[Work instruction]
Among the entries below, one line contains "- [Architecture](#architecture)" and another contains "- [Interactive Chat](#interactive-chat)". Transcribe those two lines and every line between them, exactly.

___ Supplied information ___

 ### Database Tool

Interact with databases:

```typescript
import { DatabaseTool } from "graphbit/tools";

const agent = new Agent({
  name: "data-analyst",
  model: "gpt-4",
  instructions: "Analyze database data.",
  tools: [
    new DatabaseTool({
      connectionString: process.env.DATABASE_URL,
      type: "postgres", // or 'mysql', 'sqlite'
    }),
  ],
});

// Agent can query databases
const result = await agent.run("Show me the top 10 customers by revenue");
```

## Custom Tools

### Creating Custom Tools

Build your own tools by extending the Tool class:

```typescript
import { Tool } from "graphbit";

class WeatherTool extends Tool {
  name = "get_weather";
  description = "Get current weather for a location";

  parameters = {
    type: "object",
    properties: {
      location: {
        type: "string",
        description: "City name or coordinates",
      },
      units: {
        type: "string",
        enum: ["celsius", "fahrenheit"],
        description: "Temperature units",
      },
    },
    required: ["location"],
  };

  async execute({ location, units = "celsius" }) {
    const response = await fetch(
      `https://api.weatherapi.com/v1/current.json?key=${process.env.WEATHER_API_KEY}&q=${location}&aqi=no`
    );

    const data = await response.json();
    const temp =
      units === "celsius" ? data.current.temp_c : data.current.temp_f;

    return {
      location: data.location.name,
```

___
___ Supplied information ___

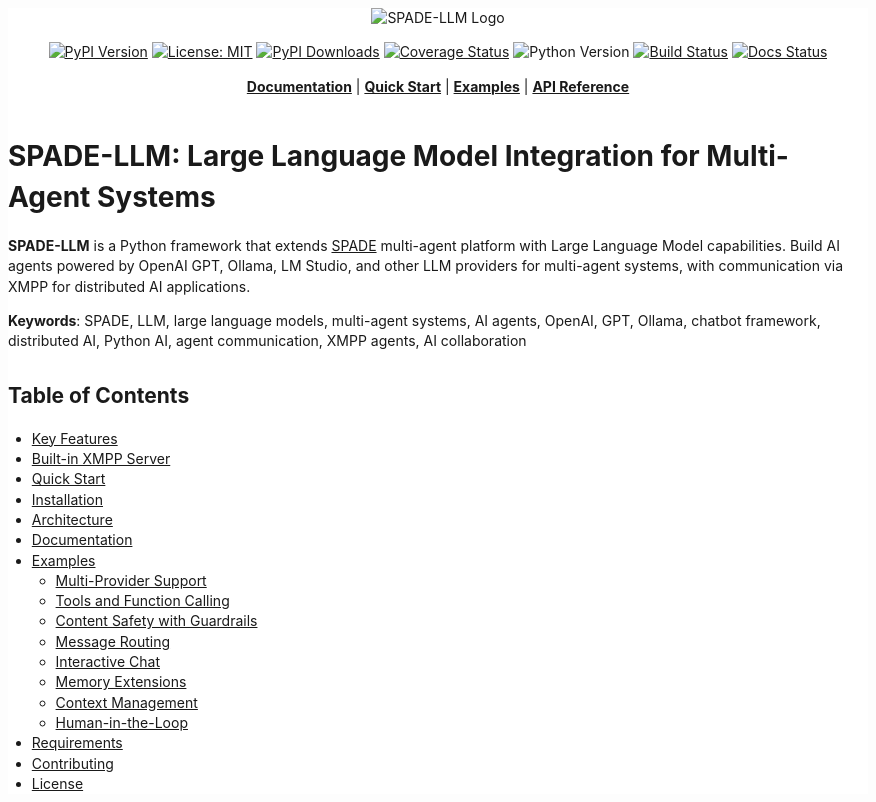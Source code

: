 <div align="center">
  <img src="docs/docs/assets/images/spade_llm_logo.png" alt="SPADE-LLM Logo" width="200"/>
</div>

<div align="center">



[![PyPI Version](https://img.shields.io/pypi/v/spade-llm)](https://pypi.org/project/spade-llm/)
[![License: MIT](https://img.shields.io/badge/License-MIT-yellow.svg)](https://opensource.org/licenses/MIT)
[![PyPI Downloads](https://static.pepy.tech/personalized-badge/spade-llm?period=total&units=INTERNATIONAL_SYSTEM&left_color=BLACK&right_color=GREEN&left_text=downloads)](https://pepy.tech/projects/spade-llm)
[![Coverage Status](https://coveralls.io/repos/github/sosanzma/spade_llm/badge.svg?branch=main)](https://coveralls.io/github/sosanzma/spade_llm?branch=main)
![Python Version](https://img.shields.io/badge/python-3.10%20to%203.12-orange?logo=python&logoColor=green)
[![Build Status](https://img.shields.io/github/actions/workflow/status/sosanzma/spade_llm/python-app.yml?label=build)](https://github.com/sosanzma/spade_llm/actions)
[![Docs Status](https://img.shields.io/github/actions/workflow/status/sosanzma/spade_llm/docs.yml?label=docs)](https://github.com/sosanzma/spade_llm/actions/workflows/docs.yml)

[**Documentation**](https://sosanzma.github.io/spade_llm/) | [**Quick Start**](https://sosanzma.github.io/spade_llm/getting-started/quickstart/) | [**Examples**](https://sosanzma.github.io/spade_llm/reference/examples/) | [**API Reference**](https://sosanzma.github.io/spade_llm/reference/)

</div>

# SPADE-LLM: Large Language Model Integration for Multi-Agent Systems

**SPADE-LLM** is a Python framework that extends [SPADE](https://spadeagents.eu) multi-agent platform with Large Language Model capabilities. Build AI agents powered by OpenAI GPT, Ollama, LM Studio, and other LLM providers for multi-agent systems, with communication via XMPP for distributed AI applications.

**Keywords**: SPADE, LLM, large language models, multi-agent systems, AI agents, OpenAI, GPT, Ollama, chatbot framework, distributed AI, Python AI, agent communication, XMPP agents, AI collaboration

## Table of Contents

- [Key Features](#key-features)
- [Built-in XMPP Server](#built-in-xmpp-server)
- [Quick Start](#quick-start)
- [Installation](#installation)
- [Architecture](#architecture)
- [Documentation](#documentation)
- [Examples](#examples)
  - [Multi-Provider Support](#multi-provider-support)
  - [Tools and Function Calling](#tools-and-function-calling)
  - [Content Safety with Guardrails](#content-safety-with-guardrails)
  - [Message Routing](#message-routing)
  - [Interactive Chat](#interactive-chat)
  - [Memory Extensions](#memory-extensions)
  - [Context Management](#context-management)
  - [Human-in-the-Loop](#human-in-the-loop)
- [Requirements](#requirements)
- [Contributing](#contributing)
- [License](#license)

___

[Written reply]
- [Architecture](#architecture)
- [Documentation](#documentation)
- [Examples](#examples)
  - [Multi-Provider Support](#multi-provider-support)
  - [Tools and Function Calling](#tools-and-function-calling)
  - [Content Safety with Guardrails](#content-safety-with-guardrails)
  - [Message Routing](#message-routing)
  - [Interactive Chat](#interactive-chat)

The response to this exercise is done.